We approach a historic test of whether the religious leaders of the conservative movement have the moral bearing to act like Christians and condemn the party that repeatedly breaks faith with faith, or whether they are nothing more than Republican partisans who invoke God to maintain their place of power at the table of the party of moral corruption.

Now we learn that another Republican has copped a plea for disgraceful acts, in this case perverted behavior while sitting on the toilet in a men’s room. If he believes he did nothing wrong, prosecutors should allow him to withdraw his guilty plea and let his case go to trial.

There is no need to repeat the litany of names of Republicans engaged in immoral, corrupt, disgusting, and morally reprehensible conduct. Even when young congressional pages were the victims of abuse, the Republican response was one of the most pathetic coverups of all time, with senior Republicans pointing fingers at each other while they stonewalled and prayed the public would forget. Many of the so-called leaders of the religious right did little more than hold their noses and look the other way.

It is often said the problem is hypocrisy and this is dead wrong.

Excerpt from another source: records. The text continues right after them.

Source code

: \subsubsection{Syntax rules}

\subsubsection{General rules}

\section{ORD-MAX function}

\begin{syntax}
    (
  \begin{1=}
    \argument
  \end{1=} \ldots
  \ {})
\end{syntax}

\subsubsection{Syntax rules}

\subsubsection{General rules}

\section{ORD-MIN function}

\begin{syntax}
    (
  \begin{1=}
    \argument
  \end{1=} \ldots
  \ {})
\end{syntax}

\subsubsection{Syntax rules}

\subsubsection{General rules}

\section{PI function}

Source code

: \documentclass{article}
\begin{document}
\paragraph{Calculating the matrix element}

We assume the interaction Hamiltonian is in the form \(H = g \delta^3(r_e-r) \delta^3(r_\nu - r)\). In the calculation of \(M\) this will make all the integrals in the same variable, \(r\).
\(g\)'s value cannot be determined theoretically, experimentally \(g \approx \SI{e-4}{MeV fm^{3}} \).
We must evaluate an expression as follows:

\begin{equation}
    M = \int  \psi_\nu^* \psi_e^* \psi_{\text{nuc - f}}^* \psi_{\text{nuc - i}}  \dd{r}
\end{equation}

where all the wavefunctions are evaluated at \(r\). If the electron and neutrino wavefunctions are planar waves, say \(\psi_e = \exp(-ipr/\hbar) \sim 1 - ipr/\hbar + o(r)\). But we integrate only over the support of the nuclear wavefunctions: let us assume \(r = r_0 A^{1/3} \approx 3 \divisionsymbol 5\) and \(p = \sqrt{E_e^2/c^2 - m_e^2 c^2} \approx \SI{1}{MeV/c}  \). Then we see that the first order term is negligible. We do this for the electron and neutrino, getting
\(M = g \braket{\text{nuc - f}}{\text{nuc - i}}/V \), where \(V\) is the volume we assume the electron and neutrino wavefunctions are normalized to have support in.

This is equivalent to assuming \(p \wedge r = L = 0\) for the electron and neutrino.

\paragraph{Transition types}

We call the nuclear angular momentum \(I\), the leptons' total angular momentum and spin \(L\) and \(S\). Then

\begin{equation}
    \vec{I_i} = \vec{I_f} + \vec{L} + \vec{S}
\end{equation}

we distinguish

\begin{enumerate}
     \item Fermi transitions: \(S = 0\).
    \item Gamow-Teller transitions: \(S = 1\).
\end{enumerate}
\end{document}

Hypocrisy is and should be an issue. Never before in political history have partisans such as these tried to demonize groups such as gays, and tried to foment hate toward groups to seek partisan advantage, while they were hiding in closets, men’s rooms and houses of ill repute committing their own illicit acts.

But the problem is not only the hypocrisy, but the corruptions and abuses themselves.

In Iraq, war profiteering his reached epidemic and disgusting proportions while wounded troops suffer and homeless veterans rise in numbers.

Now the Petraeus weapons scandal expands into a major criminal investigation, and while he is no doubt personally honest, he is guilty of incompetent and negligent management that allowed criminals during his watch to make vast sums of money while our weapons disappeared and no doubt ended up in the hands of those killing our troops.

In short, Petraeus’s mismanagement involved some under his command, profiting by stealing many of our weapons that ended up being used to attack heroic troops, also under his command.

In my view, the corruption involved from top to bottom in this war, leading to preventable deaths of our troops, is far worse than what a Republican senator does on the toilet, or whether a Republican senator does business with a madam, though abusing pages would not unfairly be punished by legal castration if such a punishment could be meted out under law.

The problem is the hypocrisy of those who preach God yet violate God’s rules and use God to direct hate toward their political opponents and toward groups they deem as vulnerable. The problem, though, is not only the hypocrisy but the corruptions and the crimes that involve evil, with or without the hypocrisy.

The coverup of crimes at Abu Ghraib continues, and with the attorney general gone, the pressure will now mount on the vice president.

America does not do torture. Torture is denounced not only by every democratic nation in the world, not only by the Geneva Convention, not only by the commander of every branch of our military services dating back to George Washington when he led the Continental Army.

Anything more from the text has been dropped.